My life seems to ooze out in all directions here in St. Paul; Berlin contained us, lifted us up out of our natural habitat like a sieve, straining out all possessions and people, plunking our fivesome in an alien place that looked familiar but wasn’t quite. It was as if we’d been scooped up from the ocean and released in a kid’s dug-out pool of seawater on the beach. We swam around there for a while with wide eyes so we could report back to our friends in the big ocean what life in the pool was like, knowing, always, that the arrangement was temporary.
Coming home is like the tide came in and swept us back up into the big churning sea. The ocean is far too vast to describe; it’s too familiar, it’s all consuming, and the long and short of it is I can’t figure out how to blog in this environment. How to write in this environment, I should say, because some people might insinuate that blogging is not really writing, but that was months ago, and I think I’m over it now.
My friend Kristina recently called me a hothouse flower, rather susceptible to changes in my environment. We had been sitting on the brick bootsplatz (there is no word in English for the place where the boats are set in slings outside the boathouse before being carried to the water, so I defer to the Germans for their useful word), unscrewing the large men’s shoes from her single to replace them with shoes closer to her size, and all the while I was having a bit of a panic attack about having purchased smart phones for our family, our first ever, the cost of which I found rather staggering.
She was laughing at me, my friend was, and that’s when she told me, You’re such a hothouse flower. You’re like an orchid, she went on, to which I replied, with wide eyes, in a rather loud and alarmed voice,
Because, you see, I think there’s part of me that liked swimming in that small, contained pool, in which we had no smart phones, no commutes, no dog to walk, in which all we had to do was get through the year intact.
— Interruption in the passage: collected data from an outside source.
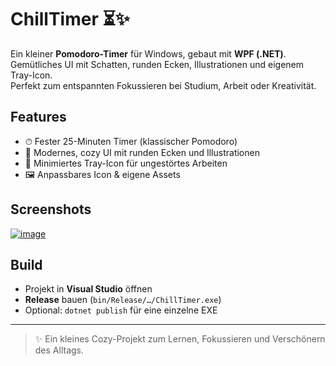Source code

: 

# ChillTimer ⏳✨

Ein kleiner **Pomodoro-Timer** für Windows, gebaut mit **WPF (.NET)**.  
Gemütliches UI mit Schatten, runden Ecken, Illustrationen und eigenem Tray-Icon.  
Perfekt zum entspannten Fokussieren bei Studium, Arbeit oder Kreativität.  

## Features
- ⏱ Fester 25-Minuten Timer (klassischer Pomodoro)
- 🎨 Modernes, cozy UI mit runden Ecken und Illustrationen
- 🌙 Minimiertes Tray-Icon für ungestörtes Arbeiten
- 🖼 Anpassbares Icon & eigene Assets

## Screenshots
<a href="https://imgbb.com/"><img src="https://i.ibb.co/hRs7LztJ/image.png" alt="image" border="0"></a>

## Build
- Projekt in **Visual Studio** öffnen
- **Release** bauen (`bin/Release/…/ChillTimer.exe`)
- Optional: `dotnet publish` für eine einzelne EXE

---

> ✨ Ein kleines Cozy-Projekt zum Lernen, Fokussieren und Verschönern des Alltags.
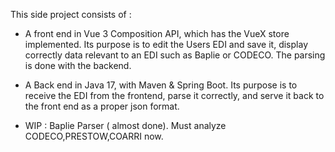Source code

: This side project consists of : 
- A front end in Vue 3 Composition API, which has the VueX store implemented. 
Its purpose is to edit the Users EDI and save it, display correctly data relevant to an EDI such as Baplie or CODECO. The parsing is done with the backend.

- A Back end in Java 17, with Maven & Spring Boot. Its purpose is to receive the EDI from the frontend, parse it correctly, and serve it back to the front end as a proper json format.

- WIP : Baplie Parser ( almost done). Must analyze CODECO,PRESTOW,COARRI now.
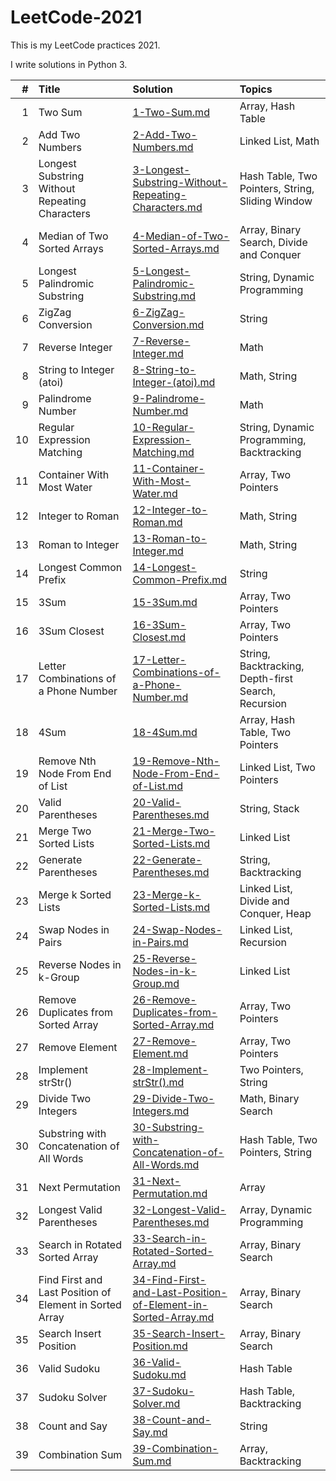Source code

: # LeetCode-2021
This is my LeetCode practices 2021.

I write solutions in Python 3. 

| # | Title | Solution | Topics |
|--:|:------|:---------|:-------|
| 1 | Two Sum | [1-Two-Sum.md](Solutions/1-Two-Sum.md) | Array, Hash Table |
| 2 | Add Two Numbers | [2-Add-Two-Numbers.md](Solutions/2-Add-Two-Numbers.md) | Linked List, Math |
| 3 | Longest Substring Without Repeating Characters | [3-Longest-Substring-Without-Repeating-Characters.md](Solutions/3-Longest-Substring-Without-Repeating-Characters.md) | Hash Table, Two Pointers, String, Sliding Window |
| 4 | Median of Two Sorted Arrays | [4-Median-of-Two-Sorted-Arrays.md](Solutions/4-Median-of-Two-Sorted-Arrays.md) | Array, Binary Search, Divide and Conquer |
| 5 | Longest Palindromic Substring | [5-Longest-Palindromic-Substring.md](Solutions/5-Longest-Palindromic-Substring.md) | String, Dynamic Programming |
| 6 | ZigZag Conversion | [6-ZigZag-Conversion.md](Solutions/6-ZigZag-Conversion.md) | String |
| 7 | Reverse Integer | [7-Reverse-Integer.md](Solutions/7-Reverse-Integer.md) | Math |
| 8 | String to Integer (atoi) | [8-String-to-Integer-(atoi).md](Solutions/8-String-to-Integer-(atoi).md) | Math, String |
| 9 | Palindrome Number | [9-Palindrome-Number.md](Solutions/9-Palindrome-Number.md) | Math |
| 10 | Regular Expression Matching | [10-Regular-Expression-Matching.md](Solutions/10-Regular-Expression-Matching.md) | String, Dynamic Programming, Backtracking |
| 11 | Container With Most Water | [11-Container-With-Most-Water.md](Solutions/11-Container-With-Most-Water.md) | Array, Two Pointers |
| 12 | Integer to Roman | [12-Integer-to-Roman.md](Solutions/12-Integer-to-Roman.md) | Math, String |
| 13 | Roman to Integer | [13-Roman-to-Integer.md](Solutions/13-Roman-to-Integer.md) | Math, String |
| 14 | Longest Common Prefix | [14-Longest-Common-Prefix.md](Solutions/14-Longest-Common-Prefix.md) | String |
| 15 | 3Sum | [15-3Sum.md](Solutions/15-3Sum.md) | Array, Two Pointers |
| 16 | 3Sum Closest | [16-3Sum-Closest.md](Solutions/16-3Sum-Closest.md) | Array, Two Pointers |
| 17 | Letter Combinations of a Phone Number | [17-Letter-Combinations-of-a-Phone-Number.md](Solutions/17-Letter-Combinations-of-a-Phone-Number.md) | String, Backtracking, Depth-first Search, Recursion |
| 18 | 4Sum | [18-4Sum.md](Solutions/18-4Sum.md) | Array, Hash Table, Two Pointers |
| 19 | Remove Nth Node From End of List | [19-Remove-Nth-Node-From-End-of-List.md](Solutions/19-Remove-Nth-Node-From-End-of-List.md) | Linked List, Two Pointers |
| 20 | Valid Parentheses | [20-Valid-Parentheses.md](Solutions/20-Valid-Parentheses.md) | String, Stack |
| 21 | Merge Two Sorted Lists | [21-Merge-Two-Sorted-Lists.md](Solutions/21-Merge-Two-Sorted-Lists.md) | Linked List |
| 22 | Generate Parentheses | [22-Generate-Parentheses.md](Solutions/22-Generate-Parentheses.md) | String, Backtracking |
| 23 | Merge k Sorted Lists | [23-Merge-k-Sorted-Lists.md](Solutions/23-Merge-k-Sorted-Lists.md) | Linked List, Divide and Conquer, Heap |
| 24 | Swap Nodes in Pairs | [24-Swap-Nodes-in-Pairs.md](Solutions/24-Swap-Nodes-in-Pairs.md) | Linked List, Recursion |
| 25 | Reverse Nodes in k-Group | [25-Reverse-Nodes-in-k-Group.md](Solutions/25-Reverse-Nodes-in-k-Group.md) | Linked List |
| 26 | Remove Duplicates from Sorted Array | [26-Remove-Duplicates-from-Sorted-Array.md](Solutions/26-Remove-Duplicates-from-Sorted-Array.md) | Array, Two Pointers |
| 27 | Remove Element | [27-Remove-Element.md](Solutions/27-Remove-Element.md) | Array, Two Pointers |
| 28 | Implement strStr() | [28-Implement-strStr().md](Solutions/28-Implement-strStr().md) | Two Pointers, String |
| 29 | Divide Two Integers | [29-Divide-Two-Integers.md](Solutions/29-Divide-Two-Integers.md) | Math, Binary Search |
| 30 | Substring with Concatenation of All Words | [30-Substring-with-Concatenation-of-All-Words.md](Solutions/30-Substring-with-Concatenation-of-All-Words.md) | Hash Table, Two Pointers, String |
| 31 | Next Permutation | [31-Next-Permutation.md](Solutions/31-Next-Permutation.md) | Array |
| 32 | Longest Valid Parentheses | [32-Longest-Valid-Parentheses.md](Solutions/32-Longest-Valid-Parentheses.md) | Array, Dynamic Programming |
| 33 | Search in Rotated Sorted Array | [33-Search-in-Rotated-Sorted-Array.md](Solutions/33-Search-in-Rotated-Sorted-Array.md) | Array, Binary Search |
| 34 | Find First and Last Position of Element in Sorted Array | [34-Find-First-and-Last-Position-of-Element-in-Sorted-Array.md](Solutions/34-Find-First-and-Last-Position-of-Element-in-Sorted-Array.md) | Array, Binary Search |
| 35 | Search Insert Position | [35-Search-Insert-Position.md](Solutions/35-Search-Insert-Position.md) | Array, Binary Search |
| 36 | Valid Sudoku | [36-Valid-Sudoku.md](Solutions/36-Valid-Sudoku.md) | Hash Table |
| 37 | Sudoku Solver | [37-Sudoku-Solver.md](Solutions/37-Sudoku-Solver.md) | Hash Table, Backtracking |
| 38 | Count and Say | [38-Count-and-Say.md](Solutions/38-Count-and-Say.md) | String |
| 39 | Combination Sum | [39-Combination-Sum.md](Solutions/39-Combination-Sum.md) | Array, Backtracking |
Life is hard in this wide open sea, where jobs and schools and instruments and doctors and civic duties are crashing down all around us.
In Berlin all of that slipped through the sieve. I had time on my hands, and I could ask the universe important questions, like what the hell am I supposed to do with this blessed life of mine to make it meaningful and worthwhile, and answers would float back to me, in part because there wasn’t that much clutter and the language around me was largely gibberish anyway, making the universe’s replies that much more lucid.
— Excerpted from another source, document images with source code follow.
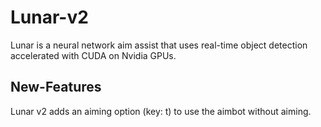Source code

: # Lunar-v2
Lunar is a neural network aim assist that uses real-time object detection accelerated with CUDA on Nvidia GPUs.

## New-Features
Lunar v2 adds an aiming option (key: t) to use the aimbot without aiming.
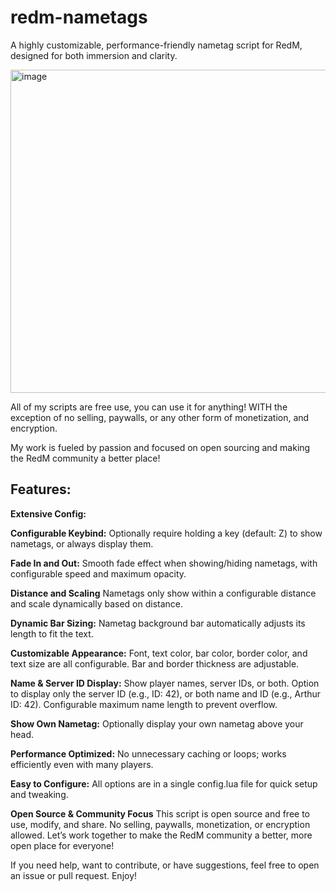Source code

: # redm-nametags

A highly customizable, performance-friendly nametag script for RedM, designed for both immersion and clarity.


<img width="517" alt="image" src="https://github.com/user-attachments/assets/22c20d52-b278-4d01-bff4-add3c2446411" />


All of my scripts are free use, you can use it for anything! WITH the exception of no selling, paywalls, or any other form of monetization, and encryption.

My work is fueled by passion and focused on open sourcing and making the RedM community a better place!

## Features:

**Extensive Config:**

**Configurable Keybind:**
Optionally require holding a key (default: Z) to show nametags, or always display them.

**Fade In and Out:**
Smooth fade effect when showing/hiding nametags, with configurable speed and maximum opacity.

**Distance and Scaling**
Nametags only show within a configurable distance and scale dynamically based on distance.

**Dynamic Bar Sizing:**
Nametag background bar automatically adjusts its length to fit the text.

**Customizable Appearance:**
Font, text color, bar color, border color, and text size are all configurable.
Bar and border thickness are adjustable.

**Name & Server ID Display:**
Show player names, server IDs, or both.
Option to display only the server ID (e.g., ID: 42), or both name and ID (e.g., Arthur ID: 42).
Configurable maximum name length to prevent overflow.

**Show Own Nametag:**
Optionally display your own nametag above your head.

**Performance Optimized:**
No unnecessary caching or loops; works efficiently even with many players.

**Easy to Configure:**
All options are in a single config.lua file for quick setup and tweaking.

**Open Source & Community Focus**
This script is open source and free to use, modify, and share.
No selling, paywalls, monetization, or encryption allowed.
Let’s work together to make the RedM community a better, more open place for everyone!

If you need help, want to contribute, or have suggestions, feel free to open an issue or pull request. Enjoy!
Like the time when I googled “perfect job planner writer editor rower St. Paul” and do you know what came back to me, like some sort of magic Ouija board? No, not a posting for my current job. And no, not “ticket sales clerk at ValleyFair,” very funny, M.
Me. My own LinkedIn page. Which I found faintly hilarious. It brought to mind my favorite Oscar Wilde quote: “Be yourself. Everyone else is taken.”
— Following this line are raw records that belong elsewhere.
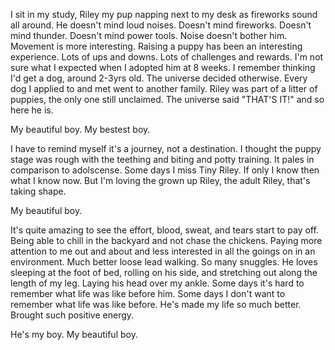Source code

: I sit in my study, Riley my pup napping next to my desk as fireworks sound all around.
He doesn't mind loud noises. Doesn't mind fireworks. Doesn't mind thunder. Doesn't mind power tools. Noise doesn't bother him. Movement is more interesting. Raising a puppy has been an interesting experience. Lots of ups and downs. Lots of challenges and rewards. I'm not sure what I expected when I adopted him at 8 weeks. I remember thinking I'd get a dog, around 2-3yrs old. The universe decided otherwise. Every dog I applied to and met went to another family. Riley was part of a litter of puppies, the only one still unclaimed. The universe said "THAT'S IT!" and so here he is. 

My beautiful boy. My bestest boy. 

I have to remind myself it's a journey, not a destination. I thought the puppy stage was rough with the teething and biting and potty training. It pales in comparison to adolscense. Some days I miss Tiny Riley. If only I know then what I know now. But I'm loving the grown up Riley, the adult Riley, that's taking shape. 

My beautiful boy.

It's quite amazing to see the effort, blood, sweat, and tears start to pay off. Being able to chill in the backyard and not chase the chickens. Paying more attention to me out and about and less interested in all the goings on in an environment. Much better loose lead walking. So many snuggles. He loves sleeping at the foot of bed, rolling on his side, and stretching out along the length of my leg. Laying his head over my ankle. Some days it's hard to remember what life was like before him. Some days I don't want to remember what life was like before. He's made my life so much better. Brought such positive energy. 

He's my boy. My beautiful boy.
So, to recap, I asked the universe what I should be, and the answer was me. Which was sort of gratifying to hear, until I realized it’s largely unhelpful, because I can’t sign my own paychecks.
This morning before I left for work I realized I was clutching my hand to the left side of my head, again, like I was yesterday morning, some sort of recurring headache at the onset of the work day.
“It’s A.G.E.,” said M, quoting his mother, citing the malady that is more likely to get us all than the ailments her aging friends would always complain about to her.
“No, I think it’s J.O.B.,” I said. We both chuckled. That helped a bit, but I still took some ibuprofen.
Like I said. Wilting.
On my way in to work this morning, my bike propped up against the wall of a Green Line train, a snippet of Berlin wafted in through the doors when they slid open at the 10th Street station. A trumpet player was busking nearby, unseen to me, though I looked through the windows for him, serenading the morning commuters. It was just as it should be, a budding musician claiming the stage to reach a serendipitous audience, hoping for a few coins.
His music reached me like a faint radio station in a field of static, and I realized I must listen very carefully now, because the universe continues to transmit messages to me, but its voice is much quieter now in the roar of the ocean. It would be so easy, so devastatingly easy, to stop listening for them. It will take greater effort to hear those transmissions. Let alone heed them.